→ Records for processing:
<<<<

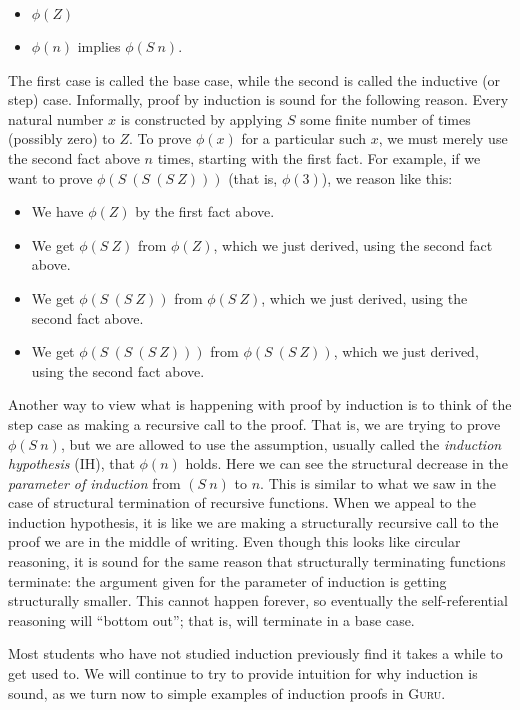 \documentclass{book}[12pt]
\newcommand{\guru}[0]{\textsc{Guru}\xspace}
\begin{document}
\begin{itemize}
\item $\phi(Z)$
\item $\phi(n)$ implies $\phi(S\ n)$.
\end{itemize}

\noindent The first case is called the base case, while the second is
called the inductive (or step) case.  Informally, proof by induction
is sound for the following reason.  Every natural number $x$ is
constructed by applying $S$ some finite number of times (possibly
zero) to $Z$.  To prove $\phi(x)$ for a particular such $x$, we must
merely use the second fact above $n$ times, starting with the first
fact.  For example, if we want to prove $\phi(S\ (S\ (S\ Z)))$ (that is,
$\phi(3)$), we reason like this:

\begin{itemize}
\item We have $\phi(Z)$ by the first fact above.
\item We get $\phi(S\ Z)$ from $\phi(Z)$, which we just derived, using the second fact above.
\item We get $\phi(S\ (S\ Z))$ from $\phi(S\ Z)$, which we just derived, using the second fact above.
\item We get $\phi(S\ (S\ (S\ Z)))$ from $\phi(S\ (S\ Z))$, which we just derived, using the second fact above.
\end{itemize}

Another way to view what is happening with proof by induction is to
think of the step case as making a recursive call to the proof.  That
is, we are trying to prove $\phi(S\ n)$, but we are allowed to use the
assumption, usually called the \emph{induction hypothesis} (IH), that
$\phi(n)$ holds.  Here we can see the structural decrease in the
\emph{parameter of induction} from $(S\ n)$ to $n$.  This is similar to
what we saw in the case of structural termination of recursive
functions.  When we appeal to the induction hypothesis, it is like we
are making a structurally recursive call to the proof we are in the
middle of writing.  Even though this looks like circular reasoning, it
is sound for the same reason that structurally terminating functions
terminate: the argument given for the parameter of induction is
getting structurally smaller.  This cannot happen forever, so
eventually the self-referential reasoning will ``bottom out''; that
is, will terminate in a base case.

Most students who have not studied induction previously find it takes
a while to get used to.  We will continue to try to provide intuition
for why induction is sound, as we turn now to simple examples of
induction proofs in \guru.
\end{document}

>>>>

→ Aim of the exercise: Check each line of the material for "reasoning". Copy the ones that have it.

→ Answer section:
middle of writing.  Even though this looks like circular reasoning, it
eventually the self-referential reasoning will ``bottom out''; that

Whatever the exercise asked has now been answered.